### Input data
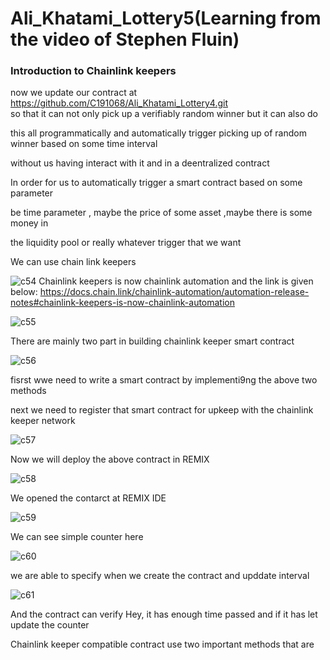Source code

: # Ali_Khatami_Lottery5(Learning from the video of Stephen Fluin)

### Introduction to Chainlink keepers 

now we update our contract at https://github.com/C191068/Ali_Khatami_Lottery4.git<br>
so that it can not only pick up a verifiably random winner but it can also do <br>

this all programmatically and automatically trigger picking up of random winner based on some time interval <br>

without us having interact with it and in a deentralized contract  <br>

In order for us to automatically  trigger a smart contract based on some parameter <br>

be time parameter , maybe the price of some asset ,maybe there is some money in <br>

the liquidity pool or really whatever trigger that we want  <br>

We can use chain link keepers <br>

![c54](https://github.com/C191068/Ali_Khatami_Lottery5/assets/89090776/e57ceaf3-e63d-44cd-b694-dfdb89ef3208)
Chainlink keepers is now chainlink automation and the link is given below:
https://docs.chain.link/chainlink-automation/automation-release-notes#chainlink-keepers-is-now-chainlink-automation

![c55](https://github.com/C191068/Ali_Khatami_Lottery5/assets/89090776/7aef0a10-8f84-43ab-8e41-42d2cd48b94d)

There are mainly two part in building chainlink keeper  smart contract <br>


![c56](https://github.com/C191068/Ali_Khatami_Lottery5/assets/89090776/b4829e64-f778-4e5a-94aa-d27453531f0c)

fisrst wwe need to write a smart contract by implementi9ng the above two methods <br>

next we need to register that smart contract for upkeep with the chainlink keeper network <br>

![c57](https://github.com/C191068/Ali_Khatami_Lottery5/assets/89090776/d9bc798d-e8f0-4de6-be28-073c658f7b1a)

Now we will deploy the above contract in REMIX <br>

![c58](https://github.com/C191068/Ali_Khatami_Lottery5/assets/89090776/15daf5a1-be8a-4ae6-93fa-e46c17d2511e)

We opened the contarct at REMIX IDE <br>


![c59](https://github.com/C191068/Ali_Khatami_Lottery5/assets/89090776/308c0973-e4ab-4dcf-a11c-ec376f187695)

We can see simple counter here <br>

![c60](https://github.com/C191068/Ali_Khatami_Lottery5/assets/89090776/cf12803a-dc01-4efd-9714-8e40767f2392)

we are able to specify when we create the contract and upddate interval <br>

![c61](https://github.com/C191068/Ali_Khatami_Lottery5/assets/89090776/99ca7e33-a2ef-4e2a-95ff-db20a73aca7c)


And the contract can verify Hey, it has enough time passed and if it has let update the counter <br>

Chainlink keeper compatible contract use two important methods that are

### Problem details
Each line of the listing above belongs in the answer exactly as written; the pictures do not.

### Solution
Source code

: # Ali_Khatami_Lottery5(Learning from the video of Stephen Fluin)

### Introduction to Chainlink keepers 

now we update our contract at https://github.com/C191068/Ali_Khatami_Lottery4.git<br>
so that it can not only pick up a verifiably random winner but it can also do <br>

this all programmatically and automatically trigger picking up of random winner based on some time interval <br>

without us having interact with it and in a deentralized contract  <br>

In order for us to automatically  trigger a smart contract based on some parameter <br>

be time parameter , maybe the price of some asset ,maybe there is some money in <br>

the liquidity pool or really whatever trigger that we want  <br>

We can use chain link keepers <br>

![c54](https://github.com/C191068/Ali_Khatami_Lottery5/assets/89090776/e57ceaf3-e63d-44cd-b694-dfdb89ef3208)
Chainlink keepers is now chainlink automation and the link is given below:
https://docs.chain.link/chainlink-automation/automation-release-notes#chainlink-keepers-is-now-chainlink-automation

![c55](https://github.com/C191068/Ali_Khatami_Lottery5/assets/89090776/7aef0a10-8f84-43ab-8e41-42d2cd48b94d)

There are mainly two part in building chainlink keeper  smart contract <br>


![c56](https://github.com/C191068/Ali_Khatami_Lottery5/assets/89090776/b4829e64-f778-4e5a-94aa-d27453531f0c)

fisrst wwe need to write a smart contract by implementi9ng the above two methods <br>

next we need to register that smart contract for upkeep with the chainlink keeper network <br>

![c57](https://github.com/C191068/Ali_Khatami_Lottery5/assets/89090776/d9bc798d-e8f0-4de6-be28-073c658f7b1a)

Now we will deploy the above contract in REMIX <br>

![c58](https://github.com/C191068/Ali_Khatami_Lottery5/assets/89090776/15daf5a1-be8a-4ae6-93fa-e46c17d2511e)

We opened the contarct at REMIX IDE <br>


![c59](https://github.com/C191068/Ali_Khatami_Lottery5/assets/89090776/308c0973-e4ab-4dcf-a11c-ec376f187695)

We can see simple counter here <br>

![c60](https://github.com/C191068/Ali_Khatami_Lottery5/assets/89090776/cf12803a-dc01-4efd-9714-8e40767f2392)

we are able to specify when we create the contract and upddate interval <br>

![c61](https://github.com/C191068/Ali_Khatami_Lottery5/assets/89090776/99ca7e33-a2ef-4e2a-95ff-db20a73aca7c)


And the contract can verify Hey, it has enough time passed and if it has let update the counter <br>

Chainlink keeper compatible contract use two important methods that are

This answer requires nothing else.